Chapter six

I put on the manacles. I stepped forward on command and let the nervous-looking spear-rat insert a locking bar through each wrist while the other attached another set around my ankles. These, at least, were linked by a short length of rusty chain rather than being a solid lump of iron, allowing me to move a little, even if it did force me to shuffle about like a monk of the Listening Order. The thought of beating the two ratmen to death with their locking bars did occur, but I am not nearly the unthinking animal that I like to be portrayed as. That they feared me enough to be so cautious was flattering, but I knew that killing a couple of clanrat guards was not going to get me out of that cell. And I did want to get out of that cell. I was curious to know who was mad enough to think that they could cage the Bear-Eater, and why.

After that, I allowed (though I was definitely stretching the definition of ‘allowed’ by this point) them to feed a metal rod through steel eyes in both sets of fetters and lock them together. By the time Milk Scar was satisfied enough to unlock the door I was trussed like a Sigmarzeit hog for roasting.

I still fancied my chances in a fight if it came to it, but fleeing a skaven warren in that state was hardly going to be the most glorious escapade of my life.

I was content to wait for my moment. For now.

The spear-rats both shuffled behind me as I stepped out of the cell and into the passage. One of Milk Scar’s henchrats approached with a hood, a look in his eyes that suggested he was wondering how to overcome the clear foot of disparity between his uppermost reach and the top of my head with dignity.

‘No-no,’ said Milk Scar, to his henchrat’s poorly disguised relief. ‘Our… friends want-wish to see him.’ His struggles over the word ‘friend’ suggested to me that Queekish had no proper translation for it.

Then one of the spear-rats prodded me in the back and we were moving.

Exploring the interior of a skaven lair was one of those rare experiences that I’d often found time to imagine but had yet to indulge.
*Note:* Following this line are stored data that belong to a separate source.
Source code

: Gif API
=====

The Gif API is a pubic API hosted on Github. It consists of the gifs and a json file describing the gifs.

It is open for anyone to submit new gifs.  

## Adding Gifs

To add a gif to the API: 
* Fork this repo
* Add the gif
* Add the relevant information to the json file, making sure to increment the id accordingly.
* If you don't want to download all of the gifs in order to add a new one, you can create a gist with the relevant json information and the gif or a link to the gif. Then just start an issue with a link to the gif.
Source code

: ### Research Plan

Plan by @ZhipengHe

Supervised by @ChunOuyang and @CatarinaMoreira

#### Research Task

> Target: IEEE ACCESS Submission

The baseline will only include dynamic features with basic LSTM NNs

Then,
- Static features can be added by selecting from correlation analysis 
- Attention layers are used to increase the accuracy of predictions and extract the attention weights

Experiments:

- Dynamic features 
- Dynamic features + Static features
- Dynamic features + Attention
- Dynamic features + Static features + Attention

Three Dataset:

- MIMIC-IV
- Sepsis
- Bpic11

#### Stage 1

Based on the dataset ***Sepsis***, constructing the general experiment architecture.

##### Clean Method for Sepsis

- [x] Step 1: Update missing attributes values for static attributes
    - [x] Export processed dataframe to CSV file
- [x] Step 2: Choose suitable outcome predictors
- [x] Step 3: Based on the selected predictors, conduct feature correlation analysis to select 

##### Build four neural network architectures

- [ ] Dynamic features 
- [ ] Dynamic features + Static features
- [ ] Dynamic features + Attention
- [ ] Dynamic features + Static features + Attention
Like hunting vulcharc through the Crystal Labyrinth of Tzeentch, scratching my name onto the black stones of the Shrine of Elixia in the famous Hanging Vale of Anvrok, or conquering the Tattered Peaks of Ulgu where, I’ve heard, you can see older stars than any in Azyr. Naturally, then, I went in with certain expectations, all of which were grossly surpassed by the reality.
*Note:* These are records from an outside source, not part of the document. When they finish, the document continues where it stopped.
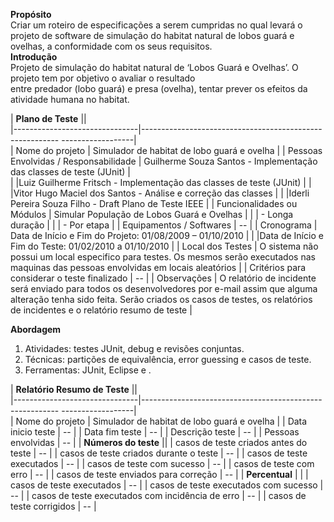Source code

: **Propósito**  
Criar um roteiro de especificações a serem cumpridas no qual levará o projeto de software  de simulação do habitat   natural de lobos guará e ovelhas, a conformidade com os seus requisitos.  
**Introdução**  
Projeto de simulação do habitat natural de ‘Lobos Guará e Ovelhas’. O projeto tem por objetivo o avaliar o resultado   
entre predador (lobo guará) e presa (ovelha), tentar prever os efeitos da atividade humana no habitat. 


 
 | **Plano de Teste**                  ||  
|-------------------------------|--------------------------------------------------------- ------------------|  
| Nome do projeto              | Simulador de habitat de lobo guará e ovelha                         | 
| Pessoas Envolvidas / Responsabilidade |  Guilherme Souza Santos - Implementação das classes de teste (JUnit) |  
| |Luiz Guilherme Fritsch - Implementação das classes de teste (JUnit)  |
| |Vitor Hugo Maciel dos Santos - Análise e correção das classes  |
| |Iderli Pereira Souza Filho - Draft Plano de Teste IEEE  |
| Funcionalidades ou Módulos | Simular População de Lobos Guará e Ovelhas   |
| |    - Longa duração  |
| |    - Por etapa                                              |
| Equipamentos / Softwares  | --                                                               |
| Cronograma  | Data de Início e Fim do Projeto: 01/08/2009 – 01/10/2010  |
| |Data de Início e Fim do Teste: 01/02/2010 a 01/10/2010  |
| Local dos Testes | O sistema não possui um local especifico para testes. Os mesmos serão executados nas maquinas das pessoas envolvidas em locais aleatórios |
| Critérios para considerar o teste finalizado | -- |
| Observações | O relatório de incidente será enviado para todos os desenvolvedores por e-mail assim que alguma alteração tenha sido feita.
Serão criados os casos de testes, os relatórios de incidentes e o relatório resumo de teste |

**Abordagem**  
   1. Atividades: testes JUnit, debug e revisões conjuntas.  
   2. Técnicas: partições de equivalência, error guessing e casos de teste.  
   3. Ferramentas: JUnit, Eclipse e .    



| **Relatório Resumo de Teste**                  ||  
|-------------------------------|--------------------------------------------------------- ------------------|  
| Nome do projeto              | Simulador de habitat de lobo guará e ovelha                         | 
| Data inicio teste    | --                                     |
| Data fim teste    | --                                                                   |
| Descrição teste   | --                                                               |
| Pessoas envolvidas    | --                                                                  |
| **Números do teste** ||
| casos de teste criados antes do teste    |   --                                                     |
| casos de teste criados durante o teste    |   --                                                     |
| casos de teste executados    |   --                                                     |
| casos de teste com sucesso    |   --                                                     |
| casos de teste com erro    |   --                                                     |
| casos de teste enviados para correção    |   --                                                     |
| **Percentual**    |  |
| casos de teste executados    |   --                                                     |
| casos de teste executados com sucesso    |   --                                                     |
| casos de teste executados com incidência de erro   |   --                                                     |
| casos de teste corrigidos    |   --                                                     |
As soon as the door was opened, I gagged on the stench of rat. If my gaoler had soaked a cloth in piss and ordure, allowed it to marinate with wet fur and fouled meat, and then stuffed the finished article in my mouth the pungence could not have been more overpowering. It was almost enough for me to turn around and beg for the hood. The effect of the odour was worsened by the fact that my sense of smell, along with an equally disturbed one of touch, was almost all I had to go on. The same awful green half-light that had permeated the dungeons coated every­thing here as well, enough to see by, but only just; no colour there but green and the many shades of it towards black. The clanrat right in front of me was less defined than a shadow.

Even the main tunnels were narrow.

The skaven scurried on all fours and it was tight even for them. No consideration was spared for the eight-foot-tall Stormcast Eternal with fetters binding ankles and wrists, and the skaven behind me took every moment of struggle as fair excuse to prod me in the back with their spears.
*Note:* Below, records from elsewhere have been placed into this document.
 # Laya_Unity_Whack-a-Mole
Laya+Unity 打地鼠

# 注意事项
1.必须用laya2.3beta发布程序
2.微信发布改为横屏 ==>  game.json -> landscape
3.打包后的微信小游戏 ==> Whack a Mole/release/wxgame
‘Try that again and I will break your arms,’ I snarled.

They simply tittered and prodded harder. As if the passages were not cramped enough with just the six of us, we had to contend with a constant flood of skaven coming in the opposite direction, as well as plenty more trying to overtake us from behind. A thoroughfare through skaven eyes, or to be more accurate, skaven whiskers, seemed to be a survival contest of biting and clawing and bullying of the fittest. I’d taken more than a few claw marks, and a few more sly spear jabs I might add, before we’d even lost sight of the dungeons.

Very occasionally the passage widened, but if I was expecting any respite from the deranged horrors of skavendom then I was to be disappointed.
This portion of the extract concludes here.